Robinson, a Delaware native, said her father had taken a job promotion that brought him to Pittsburgh, and he decided to stop at Seton Hill on one of his trips.
"He told me, 'You have to come and see this place. It's absolutely stunning,'" Robinson recalled. "I came for a visit and I loved everything about it so much I committed on the spot."
Robinson, who majored in political science and history with a minor in philosophy, said she had thought about teaching or social work until her junior year when she took a prelaw course taught by Westmoreland County Assistant District Attorney Peter Flanigan.
"It was wonderful. We shadowed prosecutors and were introduced to defense lawyers. It was a really well-rounded course," she said.
After graduation, Robinson enrolled at Drexel in Philadelphia to be closer to her family again.
While she found the law school curriculum challenging, she said her Seton Hill undergraduate education had her well-prepared.
"First and foremost, my writing skills and being able to synthesize large amounts of text helped," she said. "I had a lot of discipline as well from being a student-athlete and having to study on the bus between matches."

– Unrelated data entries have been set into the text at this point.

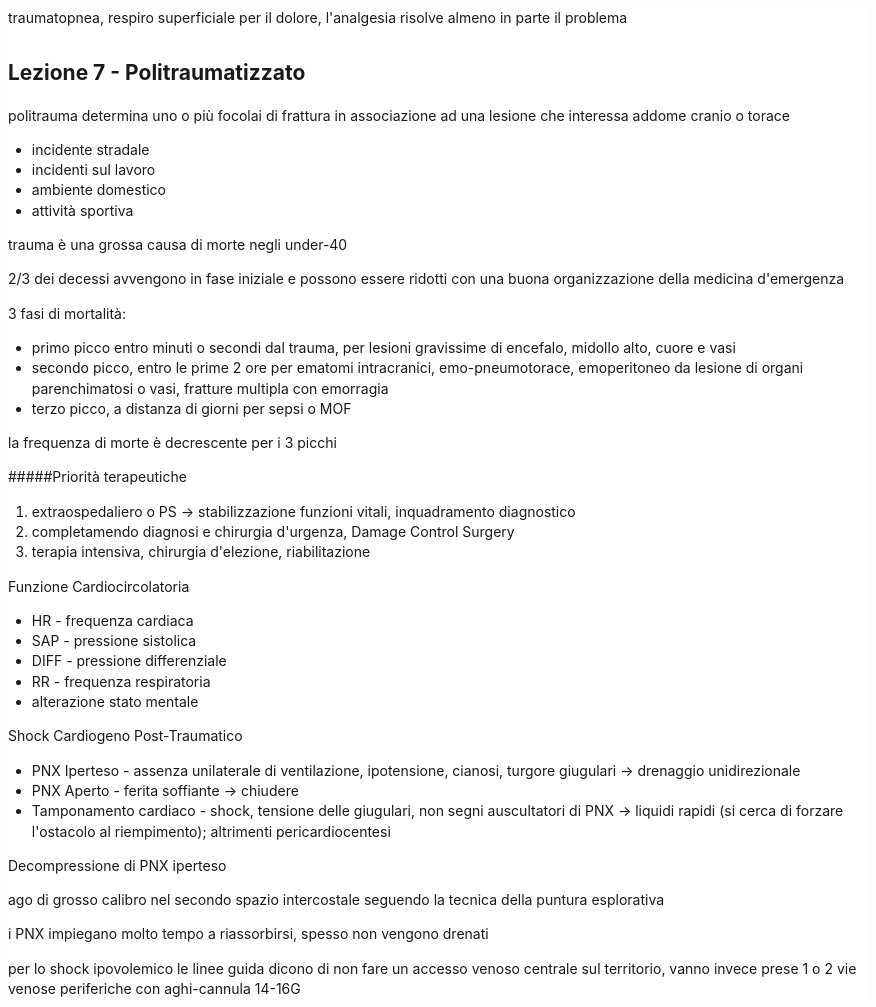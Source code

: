 traumatopnea, respiro superficiale per il dolore, l'analgesia risolve almeno in parte il problema

Lezione 7 - Politraumatizzato
----

politrauma determina uno o più focolai di frattura in associazione ad una lesione che interessa addome cranio o torace

+ incidente stradale
+ incidenti sul lavoro
+ ambiente domestico
+ attività sportiva

trauma è una grossa causa di morte negli under-40

2/3 dei decessi avvengono in fase iniziale e possono essere ridotti con una buona organizzazione della medicina d'emergenza

3 fasi di mortalità:

+ primo picco entro minuti o secondi dal trauma, per lesioni gravissime di encefalo, midollo alto, cuore e vasi
+ secondo picco, entro le prime 2 ore per ematomi intracranici, emo-pneumotorace, emoperitoneo da lesione di
organi parenchimatosi o vasi, fratture multipla con emorragia
+ terzo picco, a distanza di giorni per sepsi o MOF

la frequenza di morte è decrescente per i 3 picchi

#####Priorità terapeutiche

1. extraospedaliero o PS → stabilizzazione funzioni vitali, inquadramento diagnostico
2. completamendo diagnosi e chirurgia d'urgenza, Damage Control Surgery
3. terapia intensiva, chirurgia d'elezione, riabilitazione

Funzione Cardiocircolatoria

+ HR - frequenza cardiaca
+ SAP - pressione sistolica
+ DIFF - pressione differenziale
+ RR - frequenza respiratoria
+ alterazione stato mentale

Shock Cardiogeno Post-Traumatico

+ PNX Iperteso - assenza unilaterale di ventilazione, ipotensione, cianosi, turgore giugulari → drenaggio unidirezionale
+ PNX Aperto - ferita soffiante → chiudere
+ Tamponamento cardiaco - shock, tensione delle giugulari, non segni auscultatori di PNX → liquidi rapidi
(si cerca di forzare l'ostacolo al riempimento); altrimenti pericardiocentesi

Decompressione di PNX iperteso

ago di grosso calibro nel secondo spazio intercostale seguendo la tecnica della puntura esplorativa

i PNX impiegano molto tempo a riassorbirsi, spesso non vengono drenati

per lo shock ipovolemico le linee guida dicono di non fare un accesso venoso centrale sul territorio,
vanno invece prese 1 o 2 vie venose periferiche con aghi-cannula 14-16G
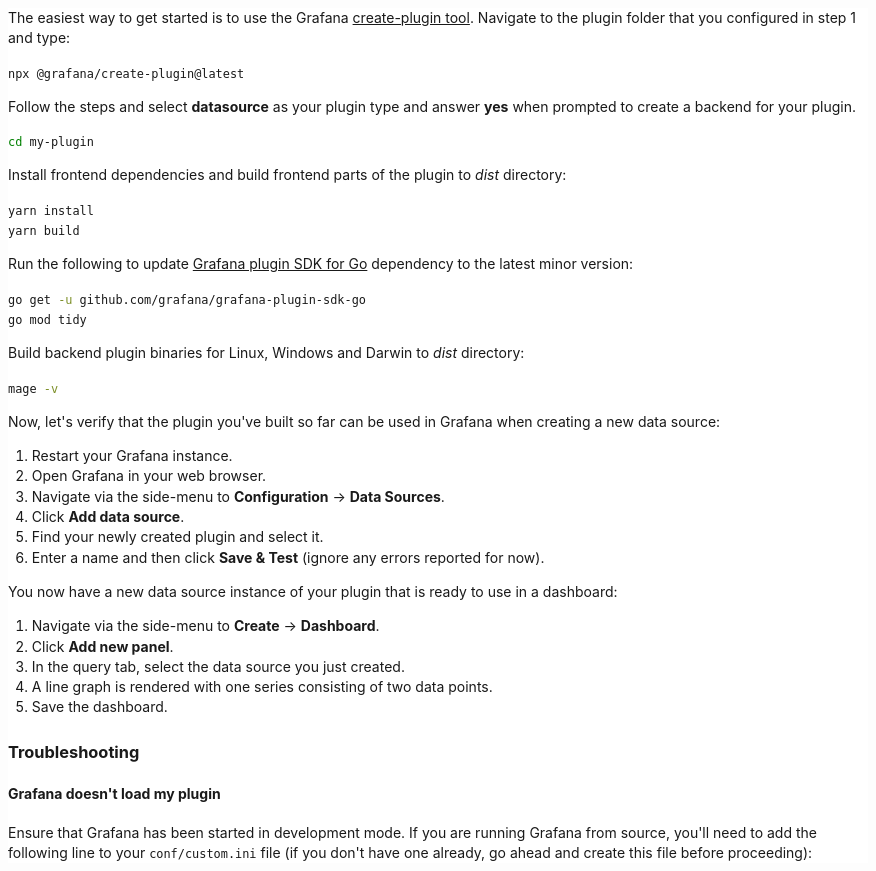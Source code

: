 The easiest way to get started is to use the Grafana [create-plugin tool](https://www.npmjs.com/package/@grafana/create-plugin). Navigate to the plugin folder that you configured in step 1 and type:

```
npx @grafana/create-plugin@latest
```

Follow the steps and select **datasource** as your plugin type and answer **yes** when prompted to create a backend for your plugin.

```bash
cd my-plugin
```

Install frontend dependencies and build frontend parts of the plugin to _dist_ directory:

```bash
yarn install
yarn build
```

Run the following to update [Grafana plugin SDK for Go](../../introduction/grafana-plugin-sdk-for-go) dependency to the latest minor version:

```bash
go get -u github.com/grafana/grafana-plugin-sdk-go
go mod tidy
```

Build backend plugin binaries for Linux, Windows and Darwin to _dist_ directory:

```bash
mage -v
```

Now, let's verify that the plugin you've built so far can be used in Grafana when creating a new data source:

1. Restart your Grafana instance.
1. Open Grafana in your web browser.
1. Navigate via the side-menu to **Configuration** -> **Data Sources**.
1. Click **Add data source**.
1. Find your newly created plugin and select it.
1. Enter a name and then click **Save & Test** (ignore any errors reported for now).

You now have a new data source instance of your plugin that is ready to use in a dashboard:

1. Navigate via the side-menu to **Create** -> **Dashboard**.
1. Click **Add new panel**.
1. In the query tab, select the data source you just created.
1. A line graph is rendered with one series consisting of two data points.
1. Save the dashboard.

### Troubleshooting

#### Grafana doesn't load my plugin

Ensure that Grafana has been started in development mode. If you are running Grafana from source, you'll need to add the following line to your `conf/custom.ini` file (if you don't have one already, go ahead and create this file before proceeding):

She also said the smaller class sizes in law school matched what she was used to during her Seton Hill days.
"Everything was very conversation driven, and I was not too shy to speak up," she said. "I think for students who had larger classes in undergrad, it was intimidating. I think the spotlight was a little bit of pressure that they weren't used to."
When she started law school, Robinson thought she was going to enjoy family law as a future practice specialty. But, once again, a class changed her direction.
A criminal law class in her third year provided an opportunity to participate in a clinical rotation at either the Defenders Association or the District Attorney's Office.
She chose the Defenders Association because it lined up with her ideologically. Much of her time as a student-athlete was spent helping others through community service, and she felt compelled to help those in need.
"I had fallen in love. Game over - I knew what I wanted to do," she said.
Since joining the Defenders Association full time after graduation, Robinson has worked her way up through the office, beginning with misdemeanor cases. She currently represents clients with mental health issues and handles their case from beginning to end, often representing them in competency hearings.
Her work, at times, brought her into contact with Philadelphia Judge Barbara McDermott '77. But it wasn't until a recent alumni event in Philadelphia that Robinson realized the two had Seton Hill in common.
"I heard a voice I recognized as a homicide judge from Philadelphia whose courtroom I had been in,"Robinson said. "We had just been in a meeting together as we worked on a project and had no idea each of us had graduated from Seton Hill."
While she doesn't know what her future holds, for now, Robinson is happy with the work she has been doing and glad she has a chance to make a difference.
"It has definitely been rewarding,"she said. "You see the faults in the system, but you have your own wins as well."
Photo, right: Seton Hill volleyball alumni at a recent event. Rebecca Robinson is third from left.